- Work to be completed:
Isolate every line in the records below with "which" in it.

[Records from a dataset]
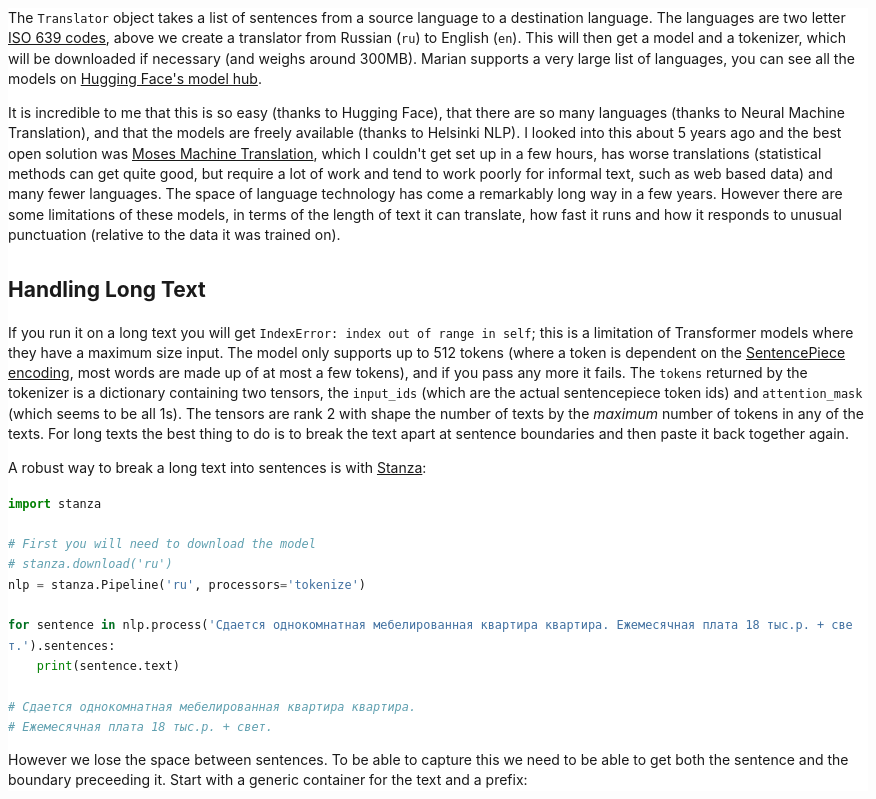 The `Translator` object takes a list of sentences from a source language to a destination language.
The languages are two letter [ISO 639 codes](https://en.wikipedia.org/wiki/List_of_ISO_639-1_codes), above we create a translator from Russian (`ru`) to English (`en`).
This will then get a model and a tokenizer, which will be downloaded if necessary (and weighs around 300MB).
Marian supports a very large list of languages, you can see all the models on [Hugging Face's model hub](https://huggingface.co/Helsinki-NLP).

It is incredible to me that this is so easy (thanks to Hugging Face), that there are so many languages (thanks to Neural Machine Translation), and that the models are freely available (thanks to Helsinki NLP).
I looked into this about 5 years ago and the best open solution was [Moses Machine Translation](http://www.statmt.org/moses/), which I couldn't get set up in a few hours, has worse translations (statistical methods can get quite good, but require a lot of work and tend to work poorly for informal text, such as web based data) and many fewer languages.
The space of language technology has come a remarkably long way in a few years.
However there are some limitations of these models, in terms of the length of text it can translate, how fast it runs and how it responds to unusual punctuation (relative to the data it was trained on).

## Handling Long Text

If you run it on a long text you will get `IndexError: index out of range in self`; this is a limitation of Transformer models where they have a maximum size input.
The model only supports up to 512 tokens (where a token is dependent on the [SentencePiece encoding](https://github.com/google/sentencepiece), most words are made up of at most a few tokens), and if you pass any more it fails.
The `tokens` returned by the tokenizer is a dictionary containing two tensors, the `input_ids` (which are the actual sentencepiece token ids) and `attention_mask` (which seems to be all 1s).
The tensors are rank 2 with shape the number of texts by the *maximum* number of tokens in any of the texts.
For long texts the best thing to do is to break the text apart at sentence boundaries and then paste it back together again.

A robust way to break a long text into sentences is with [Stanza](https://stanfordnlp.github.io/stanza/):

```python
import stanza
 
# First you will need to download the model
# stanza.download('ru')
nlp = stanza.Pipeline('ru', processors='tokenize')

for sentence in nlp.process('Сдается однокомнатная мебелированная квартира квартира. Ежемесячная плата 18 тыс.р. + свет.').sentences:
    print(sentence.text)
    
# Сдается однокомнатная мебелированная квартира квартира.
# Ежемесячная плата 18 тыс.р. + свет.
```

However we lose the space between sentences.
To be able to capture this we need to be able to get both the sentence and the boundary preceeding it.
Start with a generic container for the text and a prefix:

...

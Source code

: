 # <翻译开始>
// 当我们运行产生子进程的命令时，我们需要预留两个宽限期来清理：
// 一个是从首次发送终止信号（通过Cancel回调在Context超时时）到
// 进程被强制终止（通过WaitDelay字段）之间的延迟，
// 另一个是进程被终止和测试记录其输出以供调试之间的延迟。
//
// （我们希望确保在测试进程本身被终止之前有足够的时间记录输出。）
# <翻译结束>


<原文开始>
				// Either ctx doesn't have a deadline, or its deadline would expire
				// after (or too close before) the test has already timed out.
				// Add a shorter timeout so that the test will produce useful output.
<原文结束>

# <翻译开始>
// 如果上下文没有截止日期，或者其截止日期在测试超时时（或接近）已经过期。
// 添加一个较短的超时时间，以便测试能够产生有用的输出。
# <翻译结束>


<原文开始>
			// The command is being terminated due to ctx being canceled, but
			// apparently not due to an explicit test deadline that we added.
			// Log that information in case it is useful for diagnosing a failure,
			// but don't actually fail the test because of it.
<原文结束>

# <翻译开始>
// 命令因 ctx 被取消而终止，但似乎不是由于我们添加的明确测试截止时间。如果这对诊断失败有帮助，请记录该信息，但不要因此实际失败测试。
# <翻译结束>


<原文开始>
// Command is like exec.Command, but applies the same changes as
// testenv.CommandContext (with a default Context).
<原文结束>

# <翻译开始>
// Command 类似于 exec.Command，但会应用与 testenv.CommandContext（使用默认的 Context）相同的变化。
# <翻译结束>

- Your solution:
This will then get a model and a tokenizer, which will be downloaded if necessary (and weighs around 300MB).
I looked into this about 5 years ago and the best open solution was [Moses Machine Translation](http://www.statmt.org/moses/), which I couldn't get set up in a few hours, has worse translations (statistical methods can get quite good, but require a lot of work and tend to work poorly for informal text, such as web based data) and many fewer languages.
The `tokens` returned by the tokenizer is a dictionary containing two tensors, the `input_ids` (which are the actual sentencepiece token ids) and `attention_mask` (which seems to be all 1s).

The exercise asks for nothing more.